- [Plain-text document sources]

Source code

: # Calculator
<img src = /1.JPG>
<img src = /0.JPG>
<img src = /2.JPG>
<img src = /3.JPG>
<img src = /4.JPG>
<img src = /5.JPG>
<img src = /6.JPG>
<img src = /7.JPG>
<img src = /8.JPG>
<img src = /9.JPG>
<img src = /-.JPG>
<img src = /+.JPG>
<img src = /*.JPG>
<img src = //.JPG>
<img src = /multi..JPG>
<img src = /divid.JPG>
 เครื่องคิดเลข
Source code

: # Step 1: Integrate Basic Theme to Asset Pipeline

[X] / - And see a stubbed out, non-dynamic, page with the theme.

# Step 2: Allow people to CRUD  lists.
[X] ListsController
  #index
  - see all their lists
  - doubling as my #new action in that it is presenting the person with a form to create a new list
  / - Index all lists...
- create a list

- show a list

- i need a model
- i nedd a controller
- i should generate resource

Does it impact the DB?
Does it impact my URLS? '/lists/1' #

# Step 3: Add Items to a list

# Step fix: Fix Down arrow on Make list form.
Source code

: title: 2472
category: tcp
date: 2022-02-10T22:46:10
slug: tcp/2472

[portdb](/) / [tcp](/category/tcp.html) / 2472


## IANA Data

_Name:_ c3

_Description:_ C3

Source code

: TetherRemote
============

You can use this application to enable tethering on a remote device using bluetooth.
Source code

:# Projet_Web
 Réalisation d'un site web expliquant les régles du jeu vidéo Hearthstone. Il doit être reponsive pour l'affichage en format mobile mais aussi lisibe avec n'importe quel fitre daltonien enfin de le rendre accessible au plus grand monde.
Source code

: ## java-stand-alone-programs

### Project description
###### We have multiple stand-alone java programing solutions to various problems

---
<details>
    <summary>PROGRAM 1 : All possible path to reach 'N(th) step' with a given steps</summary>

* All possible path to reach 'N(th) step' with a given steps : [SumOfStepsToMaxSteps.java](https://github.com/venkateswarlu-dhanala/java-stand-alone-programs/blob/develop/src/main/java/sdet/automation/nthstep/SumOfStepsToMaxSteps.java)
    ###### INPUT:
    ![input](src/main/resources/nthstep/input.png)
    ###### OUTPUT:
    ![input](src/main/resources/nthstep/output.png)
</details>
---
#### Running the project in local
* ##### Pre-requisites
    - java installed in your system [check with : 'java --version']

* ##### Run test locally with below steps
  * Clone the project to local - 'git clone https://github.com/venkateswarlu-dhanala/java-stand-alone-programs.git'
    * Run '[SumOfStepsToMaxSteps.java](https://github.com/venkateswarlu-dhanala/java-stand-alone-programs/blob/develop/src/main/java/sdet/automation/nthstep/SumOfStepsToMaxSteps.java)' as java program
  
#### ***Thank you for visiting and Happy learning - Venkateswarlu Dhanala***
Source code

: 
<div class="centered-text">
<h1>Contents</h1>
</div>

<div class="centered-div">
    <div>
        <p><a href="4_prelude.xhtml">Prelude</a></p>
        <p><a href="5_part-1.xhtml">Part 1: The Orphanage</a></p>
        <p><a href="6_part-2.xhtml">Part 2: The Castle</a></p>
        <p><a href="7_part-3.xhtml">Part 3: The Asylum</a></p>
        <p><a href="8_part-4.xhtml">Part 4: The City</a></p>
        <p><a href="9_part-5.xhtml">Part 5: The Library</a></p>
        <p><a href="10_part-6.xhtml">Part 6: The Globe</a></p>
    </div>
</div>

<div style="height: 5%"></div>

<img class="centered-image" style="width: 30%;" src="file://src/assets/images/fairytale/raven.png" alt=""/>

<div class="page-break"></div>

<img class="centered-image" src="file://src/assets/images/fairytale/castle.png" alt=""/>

- [WHAT THE EXERCISE ASKS]
When you reach the end of the data, write every line out again verbatim.

- [TASK RESPONSE]
Source code

: # Calculator
<img src = /1.JPG>
<img src = /0.JPG>
<img src = /2.JPG>
<img src = /3.JPG>
<img src = /4.JPG>
<img src = /5.JPG>
<img src = /6.JPG>
<img src = /7.JPG>
<img src = /8.JPG>
<img src = /9.JPG>
<img src = /-.JPG>
<img src = /+.JPG>
<img src = /*.JPG>
<img src = //.JPG>
<img src = /multi..JPG>
<img src = /divid.JPG>
 เครื่องคิดเลข
Source code

: # Step 1: Integrate Basic Theme to Asset Pipeline

[X] / - And see a stubbed out, non-dynamic, page with the theme.

# Step 2: Allow people to CRUD  lists.
[X] ListsController
  #index
  - see all their lists
  - doubling as my #new action in that it is presenting the person with a form to create a new list
  / - Index all lists...
- create a list

- show a list

- i need a model
- i nedd a controller
- i should generate resource

Does it impact the DB?
Does it impact my URLS? '/lists/1' #

# Step 3: Add Items to a list

# Step fix: Fix Down arrow on Make list form.
Source code

: title: 2472
category: tcp
date: 2022-02-10T22:46:10
slug: tcp/2472

[portdb](/) / [tcp](/category/tcp.html) / 2472


## IANA Data

_Name:_ c3

_Description:_ C3

Source code

: TetherRemote
============

You can use this application to enable tethering on a remote device using bluetooth.
Source code

:# Projet_Web
 Réalisation d'un site web expliquant les régles du jeu vidéo Hearthstone. Il doit être reponsive pour l'affichage en format mobile mais aussi lisibe avec n'importe quel fitre daltonien enfin de le rendre accessible au plus grand monde.
Source code

: ## java-stand-alone-programs

### Project description
###### We have multiple stand-alone java programing solutions to various problems

---
<details>
    <summary>PROGRAM 1 : All possible path to reach 'N(th) step' with a given steps</summary>

* All possible path to reach 'N(th) step' with a given steps : [SumOfStepsToMaxSteps.java](https://github.com/venkateswarlu-dhanala/java-stand-alone-programs/blob/develop/src/main/java/sdet/automation/nthstep/SumOfStepsToMaxSteps.java)
    ###### INPUT:
    ![input](src/main/resources/nthstep/input.png)
    ###### OUTPUT:
    ![input](src/main/resources/nthstep/output.png)
</details>
---
#### Running the project in local
* ##### Pre-requisites
    - java installed in your system [check with : 'java --version']

* ##### Run test locally with below steps
  * Clone the project to local - 'git clone https://github.com/venkateswarlu-dhanala/java-stand-alone-programs.git'
    * Run '[SumOfStepsToMaxSteps.java](https://github.com/venkateswarlu-dhanala/java-stand-alone-programs/blob/develop/src/main/java/sdet/automation/nthstep/SumOfStepsToMaxSteps.java)' as java program
  
#### ***Thank you for visiting and Happy learning - Venkateswarlu Dhanala***
Source code

: 
<div class="centered-text">
<h1>Contents</h1>
</div>

<div class="centered-div">
    <div>
        <p><a href="4_prelude.xhtml">Prelude</a></p>
        <p><a href="5_part-1.xhtml">Part 1: The Orphanage</a></p>
        <p><a href="6_part-2.xhtml">Part 2: The Castle</a></p>
        <p><a href="7_part-3.xhtml">Part 3: The Asylum</a></p>
        <p><a href="8_part-4.xhtml">Part 4: The City</a></p>
        <p><a href="9_part-5.xhtml">Part 5: The Library</a></p>
        <p><a href="10_part-6.xhtml">Part 6: The Globe</a></p>
    </div>
</div>

<div style="height: 5%"></div>

<img class="centered-image" style="width: 30%;" src="file://src/assets/images/fairytale/raven.png" alt=""/>

<div class="page-break"></div>

<img class="centered-image" src="file://src/assets/images/fairytale/castle.png" alt=""/>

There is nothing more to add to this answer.